Depressive symptoms were assessed using the Geriatric Depression Scale (GDS-15) (Zhang et al., 2020). The 15-item scale evaluates depressive symptoms and classifies participants into categories: scores of 0–4 indicate no depression, 5–8 suggest mild depression, 9–11 indicate moderate depression, and 12–15 signify severe depression. Participants were accordingly grouped based on their GDS-15 scores into depressed and non-depressed categories for the analysis. In this study, elderly with cognitive decline and GDS-15 scores ≥5 were included in the depression group (n = 128). Older adults with cognitive decline < 5 were included in the non-depressed group (n = 401).
Sample size estimation
It is generally recommended that the sample size be at least ten times the number of variables to ensure robust statistical power (van Smeden et al., 2016). In this analysis, 15 independent variables were selected, which encompassed demographic characteristics, health status, and social determinants, including gender, age, education level, living arrangements, marital status, comorbidities, sleep quality, nutritional status, daily activities, loneliness, social support, physical health, social engagement, anxiety, and balance. Anticipating a 10% non-response rate, the sample size was calculated to include a minimum of 165 participants to ensure the accuracy and reliability of the study findings.
Statistical analysis
Statistical analysis was performed using SPSS version 26.0 software (IBM Corp., Armonk, New York, USA). For continuous variables, normality tests were conducted, if the data follow a normal distribution, continuous variables are presented as mean ± SD and compared using Student’s t-test, while non-normally distributed variables are presented as median (inter-quartile range, IQR) and compared using Mann–Whitney U test. Categorical variables are expressed as numbers and percentages, and the chi-squared (χ2) test was used for comparison between groups. Multivariate logistic regression was employed to identify factors associated with depression in cognitively frail elderly individuals. Hierarchical regression analysis was used to explore the mediating role of sleep quality in the relationship between ADL and depression in the elderly with cognitive decline.
Results
Baseline information
540 elderly participants with cognitive frailty have been included ultimately in this study, based on screening 5,253 elderly adults from communities of Beijing in China. A total of 540 questionnaires were distributed, resulting in 529 valid responses, which corresponds to an effective recovery rate of 98.0%. Eleven questionnaires were classified as invalid: two due to incompleteness, three due to contradictions, and six due to unusually brief completion times. Among them, 128 participants (24.20%) were in the depressed group and 401 participants (75.80%) were in the non-depressed group (Table 1).
Risk factors
The multivariate logistic regression analysis revealed that ADL [Mild Dependence: OR = 176.729 (95% CI 32.427–963.172), p < 0.001; Moderate Dependence: OR = 51.769 (95% CI 12.541–213.697), p < 0.001], loneliness [OR = 13.821 (95% CI 6.095–31.338), p < 0.001], and sleep quality [Suspected Insomnia: OR = 7.310 (95% CI 2.316–23.074), p = 0.001] were significant risk factors for depression among cognitively frail elderly individuals (Table 2).

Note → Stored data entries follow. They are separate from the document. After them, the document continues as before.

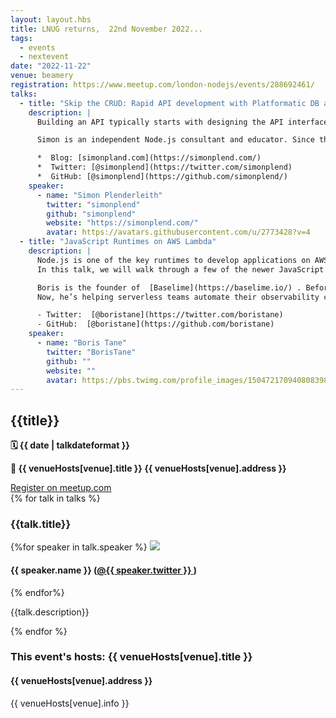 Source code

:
 ```yaml
---
layout: layout.hbs
title: LNUG returns,  22nd November 2022...
tags:
  - events
  - nextevent
date: "2022-11-22"
venue: beamery
registration: https://www.meetup.com/london-nodejs/events/288692461/
talks:
  - title: "Skip the CRUD: Rapid API development with Platformatic DB and Fastify"
    description: |
      Building an API typically starts with designing the API interface, integrating a database library, wiring up CRUD endpoints, adding request validation, documenting the API — the list goes on! It’s a lot of repetitive and time consuming work. I’ll show you how Platformatic DB enables you to you rapidly develop REST and GraphQL APIs with Node.js, helping you skip all of that painful groundwork. We’ll also explore how the Fastify framework it’s built on top of allows you to add custom functionality with familiar tools.

      Simon is an independent Node.js consultant and educator. Since the day he learnt HTML from a book in 1999, he’s been hooked on coding. He helps companies use Node.js to ship great products and also helps developers level up with Node.js through his blog. He’s the author of the book Express API Validation Essentials.

      *  Blog: [simonpland.com](https://simonplend.com/) 
      *  Twitter: [@simonplend](https://twitter.com/simonplend) 
      *  GitHub: [@simonplend](https://github.com/simonplend/)
    speaker:
      - name: "Simon Plenderleith"
        twitter: "simonplend"
        github: "simonplend"
        website: "https://simonplend.com/"
        avatar: https://avatars.githubusercontent.com/u/2773428?v=4
  - title: "JavaScript Runtimes on AWS Lambda"
    description: |
      Node.js is one of the key runtimes to develop applications on AWS Lambda. It was announced 13 years ago and is now considered to be  [boring technology](https://mcfunley.com/choose-boring-technology)  by many. But over the past few years, a few newer JavaScript runtimes have emerged, to solve some of the issues with Node.js.
      In this talk, we will walk through a few of the newer JavaScript runtimes, and do a comparison of both the developer experience and their performance when deployed on AWS Lambda.

      Boris is the founder of  [Baselime](https://baselime.io/) . Before this, he worked on back-end systems and infrastructure at multiple startups, where he was drawn to cloud-native and serverless technologies. He always ended up being the guardian of the logging and monitoring systems in the teams he joined.
      Now, he’s helping serverless teams automate their observability configurations with Observability as Code.

      - Twitter:  [@boristane](https://twitter.com/boristane) 
      - GitHub:  [@boristane](https://github.com/boristane)
    speaker:
      - name: "Boris Tane"
        twitter: "BorisTane"
        github: ""
        website: ""
        avatar: https://pbs.twimg.com/profile_images/1504721709408083980/pLDLOzAR_400x400.jpg
---
```


<div class="event-detail">
<h2>{{title}}
</h2>
<p>
<strong>🗓 {{ date  |  talkdateformat }}</strong>
</p>
<p>
<strong>
🏢 {{ venueHosts[venue].title }}
{{ venueHosts[venue].address }}
</strong>
</p>

<div >
<a class="lnug-ticket cta" href="{{registration}}" target="_blank">Register on meetup.com</a>
</div>
<div class="talks">
{% for talk in talks %}
<div class="talk">

<h3>{{talk.title}}
</h3>

{%for speaker in talk.speaker %}
<img src="{{speaker.avatar}}" class="bio-pic"/>

<h4>{{ speaker.name }}
(<a href="https://twitter.com/{{speaker.twitter}}">@{{ speaker.twitter }}
</a>)</h4>
{% endfor%}

{{talk.description}}

</div>
{% endfor %}

</div>

<div class="event-hosts">

### This event's hosts: {{ venueHosts[venue].title }}

#### {{ venueHosts[venue].address }}

{{ venueHosts[venue].info }}

</div>

</div>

Table 2. Multivariate logistic regression analysis of factors influencing depression in elderly individuals with cognitive frailty.
Mediation analysis of sleep quality in the relationship between ADL and depression
Employing hierarchical regression for a stepwise analysis, this study identified significant associations: the impact of ADL on sleep quality (a = −0.251, t = −5.953, p < 0.05), the influence of ADL on depression (c = −0.709, t = −23.058, p < 0.05), the effect of sleep quality on depression (b = 0.080, t = 2.518, p < 0.05), and the direct effect of ADL on depression (c’ = −0.689, t = −21.800, p < 0.05). The mediation analysis is comprehensively detailed in Table 3, demonstrating that sleep quality partially mediates the relationship between ADL and depression. A summary of these findings is presented in Table 3 and visually represented in Figure 1.

Table 3. Analysis of the mediating effect of sleep quality on the relationship between ADL and depression.

Figure 1. Mediation of sleep quality on the relationship between ADL and depression. *p < 0.05 and **p < 0.01.
Discussion
The results of this study indicate that ADL, sleep quality, and loneliness may have significant associations with depression in cognitively impaired older adults. Furthermore, the study revealed that sleep quality serves as a partial mediator in the relationship between ADL and depression. These associations underscore the potential benefit of interventions designed to enhance functional abilities, improve sleep quality, and mitigate social isolation in order to alleviate depressive symptoms among older adults with cognitive frailty (see Table 4).
Multivariate logistic regression analysis from this study confirms that a higher score on ADL serves as a protective factor against depression in elderly individuals with cognitive frailty, aligning with the research by Johansson et al. (2021), which underscores the correlation between diminished self-care capabilities and an elevated risk of depression. A longitudinal study from Singapore reported a twelvefold increase in Basic ADL disability and a twofold increase in Instrumental ADL disability among those with cognitive frailty (Feng et al., 2017), highlighting the rapid decline in functional capacity associated with cognitive decline. The decline in physiological function due to the degradation of organ and tissue structures in cognitively frail seniors can precipitate a loss of self-care ability, potentially leading to feelings of helplessness and frustration. Such emotional states may trigger or intensify depression, thereby exacerbating cognitive frailty. This underscores the importance of early interventions that focus on maintaining or improving ADL capabilities in older adults with cognitive frailty (Gao et al., 2021). By doing so, we may not only mitigate the risk of depression but also slow the progression of cognitive decline. Furthermore, understanding the interplay between ADL, depression, and cognitive frailty offers valuable insights for developing comprehensive care plans that address the multifaceted needs of this vulnerable population.
The relationship between sleep quality and depressive symptoms in elderly individuals with cognitive frailty is complex and multifaceted. Firstly, sleep disturbances have been identified as a significant risk factor for depression in older adults with cognitive frailty, which aligns with Bao et al.’s (2017) findings that highlight the potential for sleep disorders to trigger a cascade of cardiovascular, physical, and mental health issues. Moreover, the interplay between sleep quality, ADL, and depression is underscored by the research indicating that sleep problems can contribute to conditions like hypertension, diabetes, and obesity, as well as restrict ADL, consequently impacting the health-related quality of life (HRQOL) of older adults (Ge et al., 2019; Zendels et al., 2021). This is particularly relevant as sleep issues are common among older adults, with estimates suggesting that more than 40% face inadequate sleep quality, which can further exacerbate depressive symptoms (Leng et al., 2024). Therefore, improving sleep quality emerges as a potentially effective strategy for the prevention and treatment of depression within this specific population.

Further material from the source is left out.